There is no question at all about the intention of the Budget handed down in the midst of the worst economic crisis since the Great Depression. It strives to kick start the economy, boost confidence, get Australians back to work in labour intensive industries, support young people and put money in the pockets of tax payers.
Broadly speaking, the 2020 budget supports our aspirations as a regional university. I welcome the investment in skills and training, including the 12,000 new Commonwealth supported places for higher education in 2021. I welcome the support for regional communities and rural industries, where many of our students are drawn from, and eventually find their careers.

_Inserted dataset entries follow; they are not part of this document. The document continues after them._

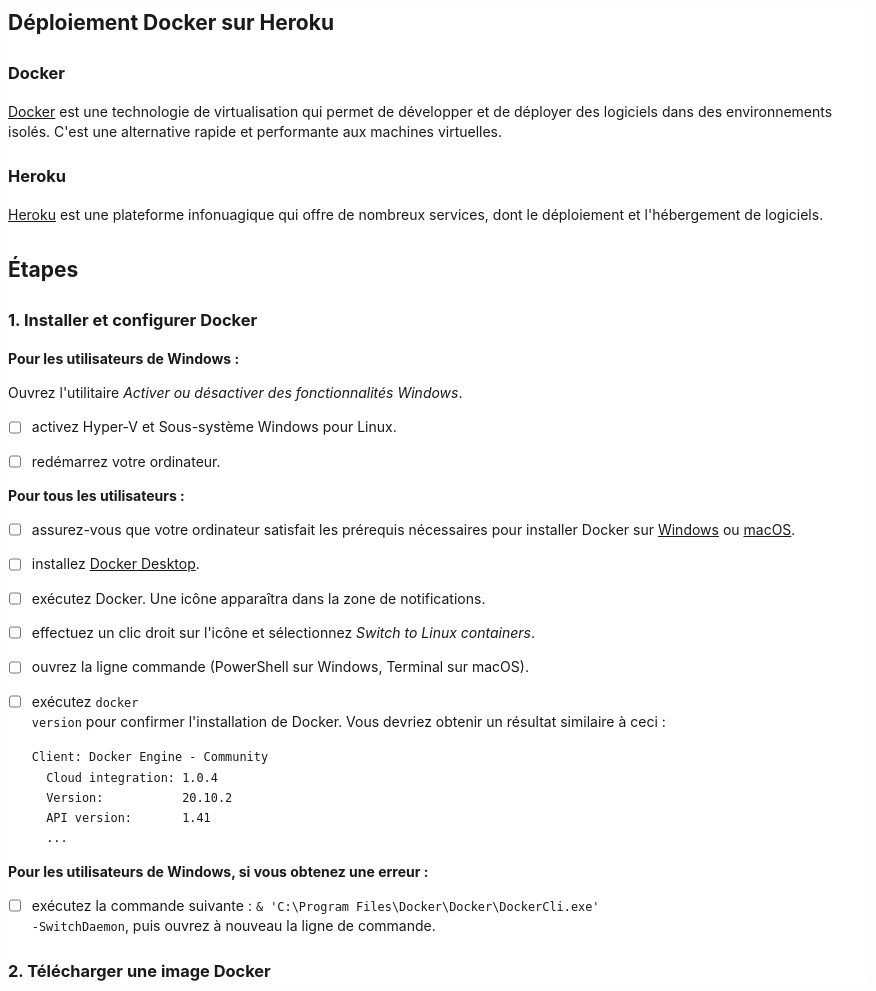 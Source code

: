 
## Déploiement Docker sur Heroku

### Docker

[Docker](https://www.docker.com/) est une technologie de virtualisation qui permet de développer et de déployer des logiciels dans des environnements isolés. C'est une alternative rapide et performante aux machines virtuelles.

### Heroku

[Heroku](https://www.heroku.com/) est une plateforme infonuagique qui offre de nombreux services, dont le déploiement et l'hébergement de logiciels.

## Étapes

### 1. Installer et configurer Docker

**Pour les utilisateurs de Windows :**

Ouvrez l'utilitaire _Activer ou désactiver des fonctionnalités Windows_.

- [ ] activez Hyper-V et Sous-système Windows pour Linux.

- [ ] redémarrez votre ordinateur.

**Pour tous les utilisateurs :**

- [ ] assurez-vous que votre ordinateur satisfait les prérequis nécessaires pour installer Docker sur [Windows](https://docs.docker.com/docker-for-windows/install/) ou [macOS](https://docs.docker.com/docker-for-mac/install/).

- [ ] installez [Docker Desktop](https://www.docker.com/get-started).

- [ ] exécutez Docker. Une icône apparaîtra dans la zone de notifications.

- [ ] effectuez un clic droit sur l'icône et sélectionnez _Switch to Linux containers_.

- [ ] ouvrez la ligne commande (PowerShell sur Windows, Terminal sur macOS).

- [ ] exécutez <code>docker version</code> pour confirmer l'installation de Docker. Vous devriez obtenir un résultat similaire à ceci :

    ```
    Client: Docker Engine - Community
      Cloud integration: 1.0.4
      Version:           20.10.2
      API version:       1.41
      ...
    ```

**Pour les utilisateurs de Windows, si vous obtenez une erreur :**

- [ ] exécutez la commande suivante : <code>& 'C:\Program Files\Docker\Docker\DockerCli.exe' -SwitchDaemon</code>, puis ouvrez à nouveau la ligne de commande.

### 2. Télécharger une image Docker

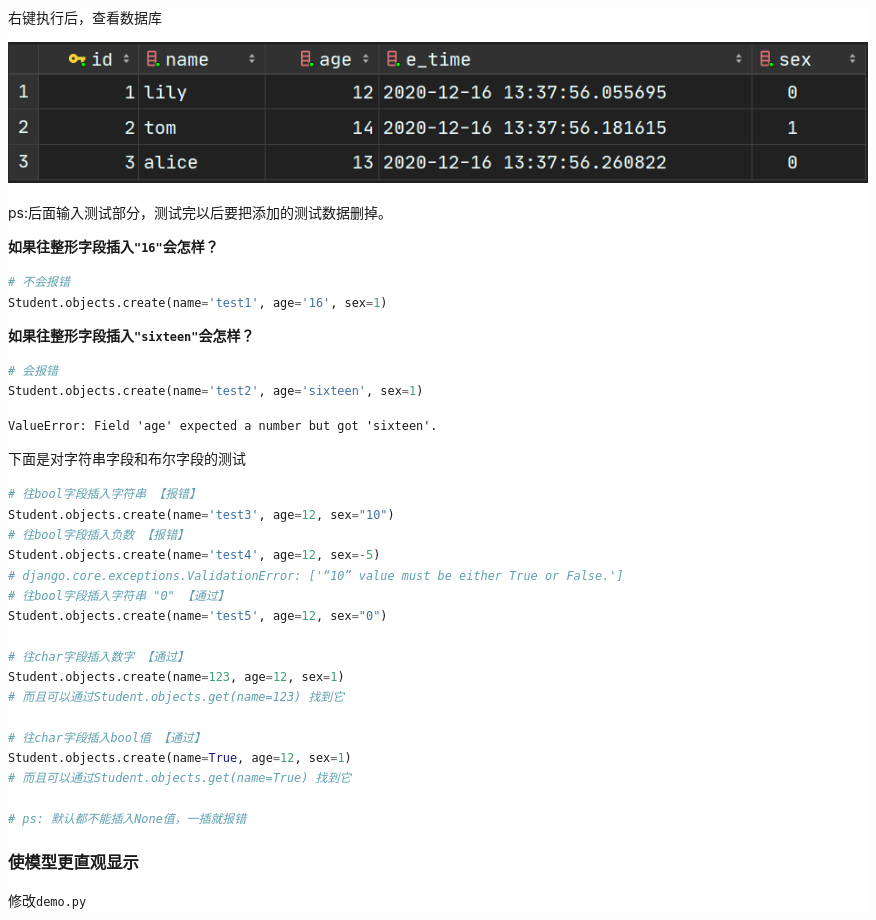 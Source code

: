 右键执行后，查看数据库

![image-20201216213831961](images/image-20201216213831961.png)

ps:后面输入测试部分，测试完以后要把添加的测试数据删掉。

**如果往整形字段插入`"16"`会怎样？**

```python
# 不会报错
Student.objects.create(name='test1', age='16', sex=1)
```

**如果往整形字段插入`"sixteen"`会怎样？**

```python
# 会报错
Student.objects.create(name='test2', age='sixteen', sex=1)
```

```
ValueError: Field 'age' expected a number but got 'sixteen'.
```

下面是对字符串字段和布尔字段的测试

```python
# 往bool字段插入字符串 【报错】
Student.objects.create(name='test3', age=12, sex="10")
# 往bool字段插入负数 【报错】
Student.objects.create(name='test4', age=12, sex=-5)
# django.core.exceptions.ValidationError: ['“10” value must be either True or False.']
# 往bool字段插入字符串 "0" 【通过】
Student.objects.create(name='test5', age=12, sex="0")

# 往char字段插入数字 【通过】
Student.objects.create(name=123, age=12, sex=1)
# 而且可以通过Student.objects.get(name=123) 找到它

# 往char字段插入bool值 【通过】
Student.objects.create(name=True, age=12, sex=1)
# 而且可以通过Student.objects.get(name=True) 找到它

# ps: 默认都不能插入None值，一插就报错
```

### 使模型更直观显示

修改`demo.py`
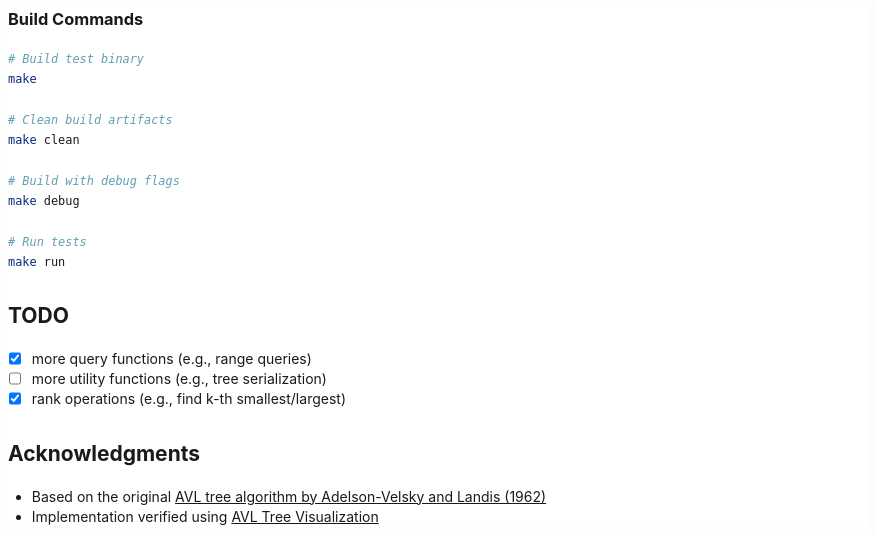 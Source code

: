 ### Build Commands

```bash
# Build test binary
make

# Clean build artifacts
make clean

# Build with debug flags
make debug

# Run tests
make run
```

## TODO

- [x] more query functions (e.g., range queries)
- [ ] more utility functions (e.g., tree serialization)
- [x] rank operations (e.g., find k-th smallest/largest)

## Acknowledgments

- Based on the original [AVL tree algorithm by Adelson-Velsky and Landis (1962)](https://zhjwpku.com/assets/pdf/AED2-10-avl-paper.pdf)
- Implementation verified using [AVL Tree Visualization](https://www.cs.usfca.edu/~galles/visualization/AVLtree.html)
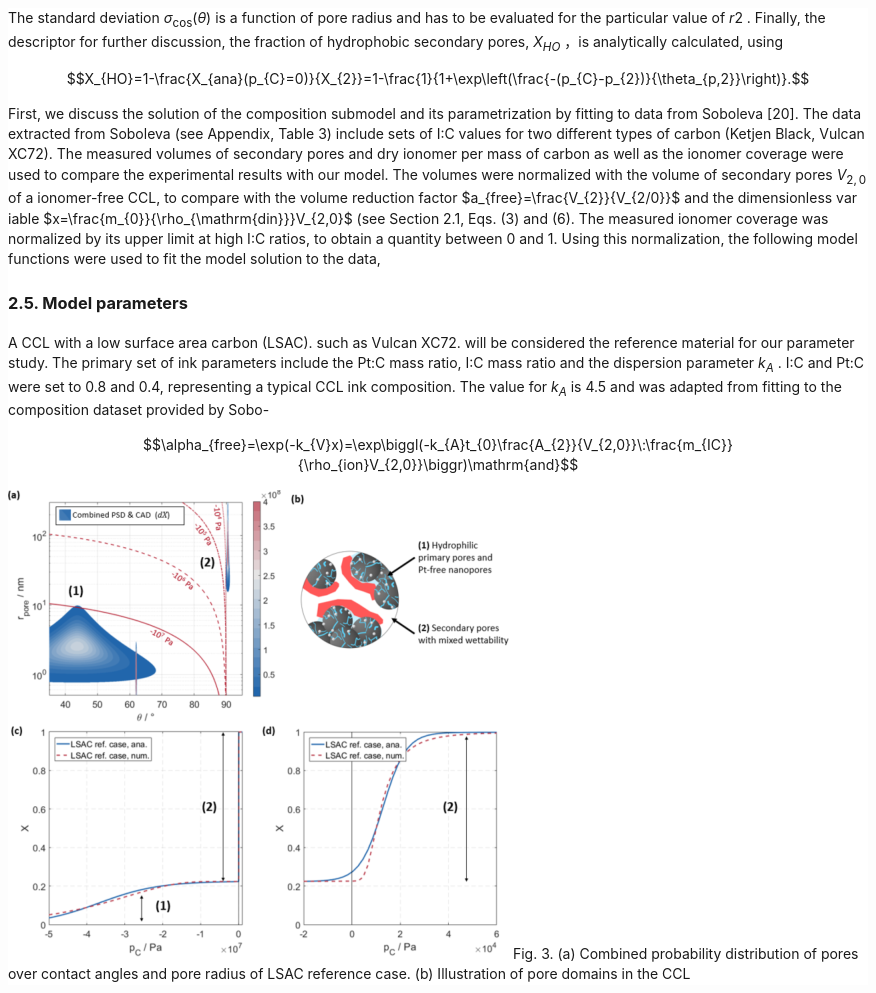 The standard deviation $\sigma_{\mathrm{cos}}(\theta)$ is a function of pore radius and has to be evaluated for the particular value of $r2$ . Finally, the descriptor for further discussion, the fraction of hydrophobic secondary pores, $X_{HO}$ ，is analytically calculated, using

$$X_{HO}=1-\frac{X_{ana}(p_{C}=0)}{X_{2}}=1-\frac{1}{1+\exp\left(\frac{-(p_{C}-p_{2})}{\theta_{p,2}}\right)}.$$

First, we discuss the solution of the composition submodel and its parametrization by fitting to data from Soboleva [20]. The data extracted from Soboleva (see Appendix, Table 3) include sets of I:C values for two different types of carbon (Ketjen Black, Vulcan XC72). The measured volumes of secondary pores and dry ionomer per mass of carbon as well as the ionomer coverage were used to compare the experimental results with our model. The volumes were normalized with the volume of secondary pores $V_{2,0}$ of a ionomer-free CCL, to compare with the volume reduction factor $a_{free}=\frac{V_{2}}{V_{2/0}}$ and the dimensionless var iable $x=\frac{m_{0}}{\rho_{\mathrm{din}}}V_{2,0}$ (see Section 2.1, Eqs. (3) and (6). The measured ionomer coverage was normalized by its upper limit at high I:C ratios, to obtain a quantity between 0 and 1. Using this normalization, the following model functions were used to fit the model solution to the data,

### 2.5. Model parameters

A CCL with a low surface area carbon (LSAC). such as Vulcan XC72. will be considered the reference material for our parameter study. The primary set of ink parameters include the Pt:C mass ratio, I:C mass ratio and the dispersion parameter $k_{A}$ . I:C and Pt:C were set to 0.8 and 0.4, representing a typical CCL ink composition. The value for $k_{A}$ is 4.5 and was adapted from fitting to the composition dataset provided by Sobo-

$$\alpha_{free}=\exp(-k_{V}x)=\exp\biggl(-k_{A}t_{0}\frac{A_{2}}{V_{2,0}}\:\frac{m_{IC}}{\rho_{ion}V_{2,0}}\biggr)\mathrm{and}$$

![](./images/f5ptuAZBRLmgmIgIB3FTVi6av886cxigq.png)
Fig. 3. (a) Combined probability distribution of pores over contact angles and pore radius of LSAC reference case. (b) Illustration of pore domains in the CCL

But it could go a lot further.
It’s disappointing to see a very traditional budget that has ignored many elements of society. This is not an equity budget. It has wiped out years of hard work in recognising the contribution of women to our economic success. This is evident the lack of new support for childcare and investment in industries that are female dominated – education, health, aged care. It doesn’t recognise the contribution of older Australians who have toiled their whole lives.
According to modelling by the Australia Institute, men will receive three in every five dollars of tax benefit in this financial year and then seven in every 10 dollars of the benefit from next year onwards, due to the way the Government has chosen to shape the reforms.
These implications of the 2020 budget will play out for many members of our UNE student community.
Sixty per cent of UNE’s students are female and many of them are over 35. They are looking to upskill or to re-engage with the workforce. The majority are studying at the same time as working, raising a family and contributing to community life.
This cohort will play a crucial role in driving economic recovery in their communities and nationally. They deserve the support of the highest levels of government.
Quite rightly our leaders will do what they deem necessary to drive our economy forward through an economic crisis. But as a leader of a regional University shaping the workforce of the future I want to see equity play a greater role in how this unfolds over the coming years and decades.